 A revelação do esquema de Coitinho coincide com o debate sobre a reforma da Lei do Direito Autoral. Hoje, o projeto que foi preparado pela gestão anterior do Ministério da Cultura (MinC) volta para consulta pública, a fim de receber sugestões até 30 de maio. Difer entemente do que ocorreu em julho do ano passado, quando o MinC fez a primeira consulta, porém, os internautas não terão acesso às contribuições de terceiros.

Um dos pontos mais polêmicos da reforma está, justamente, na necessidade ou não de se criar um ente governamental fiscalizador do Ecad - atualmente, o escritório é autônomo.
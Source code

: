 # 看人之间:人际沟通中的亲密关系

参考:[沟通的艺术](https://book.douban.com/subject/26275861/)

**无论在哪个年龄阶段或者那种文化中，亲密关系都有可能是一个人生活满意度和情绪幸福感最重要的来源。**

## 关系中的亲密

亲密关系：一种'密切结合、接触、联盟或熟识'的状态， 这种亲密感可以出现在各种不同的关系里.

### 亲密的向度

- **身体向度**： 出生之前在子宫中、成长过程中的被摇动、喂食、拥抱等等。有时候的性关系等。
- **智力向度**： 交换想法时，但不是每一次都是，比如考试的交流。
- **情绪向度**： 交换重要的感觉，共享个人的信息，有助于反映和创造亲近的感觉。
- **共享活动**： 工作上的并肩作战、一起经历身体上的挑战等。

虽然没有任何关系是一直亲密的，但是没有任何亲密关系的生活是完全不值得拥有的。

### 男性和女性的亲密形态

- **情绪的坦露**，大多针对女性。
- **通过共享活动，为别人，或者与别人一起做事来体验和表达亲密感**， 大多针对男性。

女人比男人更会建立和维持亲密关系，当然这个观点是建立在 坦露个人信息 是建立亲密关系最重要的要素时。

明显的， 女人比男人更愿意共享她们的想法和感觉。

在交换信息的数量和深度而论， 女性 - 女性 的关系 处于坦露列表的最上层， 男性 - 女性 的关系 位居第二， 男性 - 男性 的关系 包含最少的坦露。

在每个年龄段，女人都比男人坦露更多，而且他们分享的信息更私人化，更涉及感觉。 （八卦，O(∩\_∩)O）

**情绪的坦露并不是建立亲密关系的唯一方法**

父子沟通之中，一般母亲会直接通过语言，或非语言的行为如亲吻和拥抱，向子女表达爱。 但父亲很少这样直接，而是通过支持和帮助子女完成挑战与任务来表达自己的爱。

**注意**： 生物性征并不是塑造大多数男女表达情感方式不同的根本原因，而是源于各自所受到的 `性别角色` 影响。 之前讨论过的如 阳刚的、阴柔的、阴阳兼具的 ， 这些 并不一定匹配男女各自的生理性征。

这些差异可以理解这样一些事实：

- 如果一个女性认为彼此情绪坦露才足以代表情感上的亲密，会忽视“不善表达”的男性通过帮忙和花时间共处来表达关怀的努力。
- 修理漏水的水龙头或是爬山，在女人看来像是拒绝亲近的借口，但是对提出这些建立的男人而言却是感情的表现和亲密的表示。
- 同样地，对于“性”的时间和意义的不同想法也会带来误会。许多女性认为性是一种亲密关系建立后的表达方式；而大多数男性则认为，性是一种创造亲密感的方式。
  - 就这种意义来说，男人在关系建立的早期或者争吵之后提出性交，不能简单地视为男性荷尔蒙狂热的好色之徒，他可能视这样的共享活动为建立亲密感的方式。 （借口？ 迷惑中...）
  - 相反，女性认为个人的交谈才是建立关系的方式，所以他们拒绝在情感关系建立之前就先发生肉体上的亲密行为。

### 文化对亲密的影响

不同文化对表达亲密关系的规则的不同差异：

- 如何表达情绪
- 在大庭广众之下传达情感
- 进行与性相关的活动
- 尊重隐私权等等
****
To do - Return the lines beginning at the one that contains "不同文化对表达亲密关系的规则的不同差异：" and continuing through the last line of the data, exactly as they stand and without any others.

Expected output -
不同文化对表达亲密关系的规则的不同差异：

- 如何表达情绪
- 在大庭广众之下传达情感
- 进行与性相关的活动
- 尊重隐私权等等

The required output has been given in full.